- What you have to do -
Copy each line of the entries below that contains the string "does".

- Material for the task -
*** Begin section ***

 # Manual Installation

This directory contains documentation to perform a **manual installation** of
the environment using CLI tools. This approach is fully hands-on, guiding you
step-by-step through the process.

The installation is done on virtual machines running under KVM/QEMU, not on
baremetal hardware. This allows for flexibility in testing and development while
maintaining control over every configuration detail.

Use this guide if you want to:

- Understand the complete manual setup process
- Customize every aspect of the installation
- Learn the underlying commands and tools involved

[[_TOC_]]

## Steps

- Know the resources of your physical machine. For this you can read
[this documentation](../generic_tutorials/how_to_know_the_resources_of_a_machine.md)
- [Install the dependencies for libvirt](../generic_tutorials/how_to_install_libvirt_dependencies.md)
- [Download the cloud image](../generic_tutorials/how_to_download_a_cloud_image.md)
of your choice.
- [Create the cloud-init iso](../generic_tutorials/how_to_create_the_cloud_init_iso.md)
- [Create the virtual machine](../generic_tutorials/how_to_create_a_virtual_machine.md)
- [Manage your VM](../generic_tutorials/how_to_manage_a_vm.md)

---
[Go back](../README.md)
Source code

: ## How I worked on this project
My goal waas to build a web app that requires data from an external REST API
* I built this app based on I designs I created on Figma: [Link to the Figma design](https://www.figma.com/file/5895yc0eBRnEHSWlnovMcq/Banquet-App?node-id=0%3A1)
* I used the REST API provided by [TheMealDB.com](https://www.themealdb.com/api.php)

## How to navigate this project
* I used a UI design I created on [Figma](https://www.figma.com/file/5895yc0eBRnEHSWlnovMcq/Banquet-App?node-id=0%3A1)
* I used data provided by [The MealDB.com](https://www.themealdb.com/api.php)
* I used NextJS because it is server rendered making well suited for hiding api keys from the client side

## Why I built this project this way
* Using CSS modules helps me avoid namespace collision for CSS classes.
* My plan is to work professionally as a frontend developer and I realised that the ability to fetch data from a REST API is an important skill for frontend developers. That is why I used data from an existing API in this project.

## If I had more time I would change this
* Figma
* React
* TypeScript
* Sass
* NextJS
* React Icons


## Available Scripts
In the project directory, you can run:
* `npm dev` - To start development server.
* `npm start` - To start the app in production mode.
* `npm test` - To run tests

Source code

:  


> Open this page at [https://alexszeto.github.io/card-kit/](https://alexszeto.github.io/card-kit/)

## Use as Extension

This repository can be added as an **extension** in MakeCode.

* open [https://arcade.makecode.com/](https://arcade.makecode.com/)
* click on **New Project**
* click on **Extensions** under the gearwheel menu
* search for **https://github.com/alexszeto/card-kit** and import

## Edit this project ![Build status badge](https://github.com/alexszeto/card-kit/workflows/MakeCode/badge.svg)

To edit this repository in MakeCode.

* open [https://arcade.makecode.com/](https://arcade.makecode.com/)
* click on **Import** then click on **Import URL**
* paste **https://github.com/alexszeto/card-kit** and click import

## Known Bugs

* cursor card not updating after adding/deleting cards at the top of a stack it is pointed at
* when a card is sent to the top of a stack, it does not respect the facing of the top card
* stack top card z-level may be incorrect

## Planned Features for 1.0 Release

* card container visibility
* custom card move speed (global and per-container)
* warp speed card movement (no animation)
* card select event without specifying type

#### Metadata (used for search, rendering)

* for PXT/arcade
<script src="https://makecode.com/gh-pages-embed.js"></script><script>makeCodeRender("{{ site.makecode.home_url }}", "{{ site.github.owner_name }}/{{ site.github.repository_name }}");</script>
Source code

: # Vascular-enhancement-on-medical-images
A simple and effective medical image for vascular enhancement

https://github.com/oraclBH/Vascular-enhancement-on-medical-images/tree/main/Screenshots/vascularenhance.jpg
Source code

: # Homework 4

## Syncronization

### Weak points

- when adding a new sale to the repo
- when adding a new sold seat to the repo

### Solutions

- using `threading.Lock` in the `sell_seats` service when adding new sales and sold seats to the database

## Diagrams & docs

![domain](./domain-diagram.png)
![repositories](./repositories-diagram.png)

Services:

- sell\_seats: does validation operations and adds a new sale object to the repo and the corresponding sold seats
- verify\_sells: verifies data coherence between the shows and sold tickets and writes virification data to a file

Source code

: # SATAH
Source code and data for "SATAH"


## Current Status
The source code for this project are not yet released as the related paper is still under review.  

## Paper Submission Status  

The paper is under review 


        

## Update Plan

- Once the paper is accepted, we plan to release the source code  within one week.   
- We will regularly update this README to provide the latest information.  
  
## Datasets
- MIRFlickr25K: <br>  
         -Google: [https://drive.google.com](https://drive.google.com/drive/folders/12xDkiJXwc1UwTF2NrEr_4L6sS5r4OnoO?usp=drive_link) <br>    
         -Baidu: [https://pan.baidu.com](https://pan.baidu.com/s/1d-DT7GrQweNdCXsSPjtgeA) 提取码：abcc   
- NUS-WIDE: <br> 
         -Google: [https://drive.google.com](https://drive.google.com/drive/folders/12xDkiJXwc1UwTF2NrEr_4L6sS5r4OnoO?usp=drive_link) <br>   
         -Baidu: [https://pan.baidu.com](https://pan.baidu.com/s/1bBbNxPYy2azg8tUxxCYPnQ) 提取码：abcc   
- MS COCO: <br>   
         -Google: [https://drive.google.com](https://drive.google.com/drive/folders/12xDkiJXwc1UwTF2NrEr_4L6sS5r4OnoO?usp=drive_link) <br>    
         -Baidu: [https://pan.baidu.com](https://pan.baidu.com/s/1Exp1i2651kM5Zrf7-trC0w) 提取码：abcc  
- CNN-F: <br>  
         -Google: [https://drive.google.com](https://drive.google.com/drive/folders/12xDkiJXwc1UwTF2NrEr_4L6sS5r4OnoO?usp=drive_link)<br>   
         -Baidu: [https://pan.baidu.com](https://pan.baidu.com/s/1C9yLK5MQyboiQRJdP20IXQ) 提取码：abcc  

*** End section ***

- Response area -
* when a card is sent to the top of a stack, it does not respect the facing of the top card
- sell\_seats: does validation operations and adds a new sale object to the repo and the corresponding sold seats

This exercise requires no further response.